SGD : Stochastic Gradient Descent optimizer

__init__(params, lr=0.01, beta1=0.9, beta2=0.999, eps=1e-08, weight_decay=0.0)

Parameters:

  • params (list) –

    List of parameters to optimize.

  • lr (float, default: 0.01 ) –

    Learning rate, by default 0.01

  • beta1 (float, default: 0.9 ) –

    Exponential decay rate for first moment estimates, by default 0.9

  • beta2 (float, default: 0.999 ) –

    Exponential decay rate for second moment estimates, by default 0.999

  • eps (float, default: 1e-08 ) –

    Small constant for numerical stability, by default 1e-8

  • weight_decay (float, default: 0.0 ) –

    Weight decay (L2 penalty), by default 0.0

Optimizer

Base class for all optimizers.

This class defines the basic interface and functionality that all optimizer implementations should follow. It provides common methods like step() for parameter updates and reset_grad() for gradient reset.

Notes

All optimizers should inherit from this base class and implement the step() method according to their specific optimization algorithm.

See Also

SGD : Stochastic Gradient Descent optimizer

Adam : Adaptive Moment Estimation optimizer

__init__(params)

Parameters:

  • params (list) –

    List of parameters to optimize. Each parameter should be an instance of Tensor with requires_grad=True.

SGD

Bases: Optimizer

Stochastic Gradient Descent optimizer.

Implements stochastic gradient descent (optionally with momentum).

Notes

The update rule for parameter p with gradient g is:

With momentum:

u = momentum * u + (1 - momentum) * g

p = p * (1 - lr * weight_decay) - lr * u

Without momentum: p = p * (1 - lr * weight_decay) - lr * g

See Also

Adam : Adaptive Moment Estimation optimizer

__init__(params, lr=0.01, momentum=0.0, weight_decay=0.0)

Parameters:

  • params (list) –

    List of parameters to optimize. Each parameter should be an instance of Tensor with requires_grad=True.
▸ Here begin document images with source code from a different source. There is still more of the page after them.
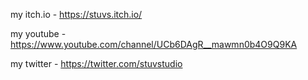 my itch.io - https://stuvs.itch.io/

my youtube - https://www.youtube.com/channel/UCb6DAgR__mawmn0b4O9Q9KA

my twitter - https://twitter.com/stuvstudio



<!---
- 👋 Hi, I’m @stuvs
- 👀 I’m interested in ...
- 🌱 I’m currently learning ...
- 💞️ I’m looking to collaborate on ...
- 📫 How to reach me ...
--->
<!---
stuvs/stuvs is a ✨ special ✨ repository because its `README.md` (this file) appears on your GitHub profile.
You can click the Preview link to take a look at your changes.
--->
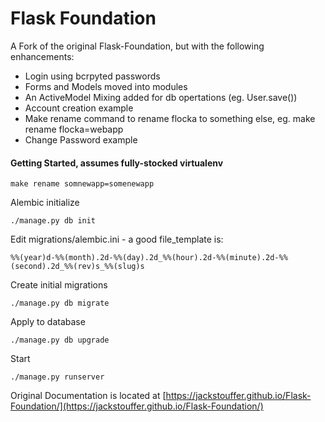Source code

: # Flask Foundation

A Fork of the original Flask-Foundation, but with the following enhancements:
* Login using bcrpyted passwords
* Forms and Models moved into modules
* An ActiveModel Mixing added for db opertations (eg. User.save())
* Account creation example
* Make rename command to rename flocka to something else, eg. make rename flocka=webapp
* Change Password example

#### Getting Started, assumes fully-stocked virtualenv

`make rename somnewapp=somenewapp`

Alembic initialize

`./manage.py db init`

Edit migrations/alembic.ini - a good file_template is:

`%%(year)d-%%(month).2d-%%(day).2d_%%(hour).2d-%%(minute).2d-%%(second).2d_%%(rev)s_%%(slug)s`

Create initial migrations

`./manage.py db migrate`

Apply to database

`./manage.py db upgrade`

Start

`./manage.py runserver`

Original Documentation is located at [https://jackstouffer.github.io/Flask-Foundation/](https://jackstouffer.github.io/Flask-Foundation/)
  • lr (float, default: 0.01 ) –

    Learning rate. Default: 0.01

  • momentum (float, default: 0.0 ) –

    Momentum factor. Default: 0.0

  • weight_decay (float, default: 0.0 ) –

    Weight decay (L2 penalty). Default: 0.0

Notes

When momentum is 0, this is equivalent to standard stochastic gradient descent. When momentum > 0, this implements momentum-based gradient descent which helps accelerate gradients vectors in the right directions.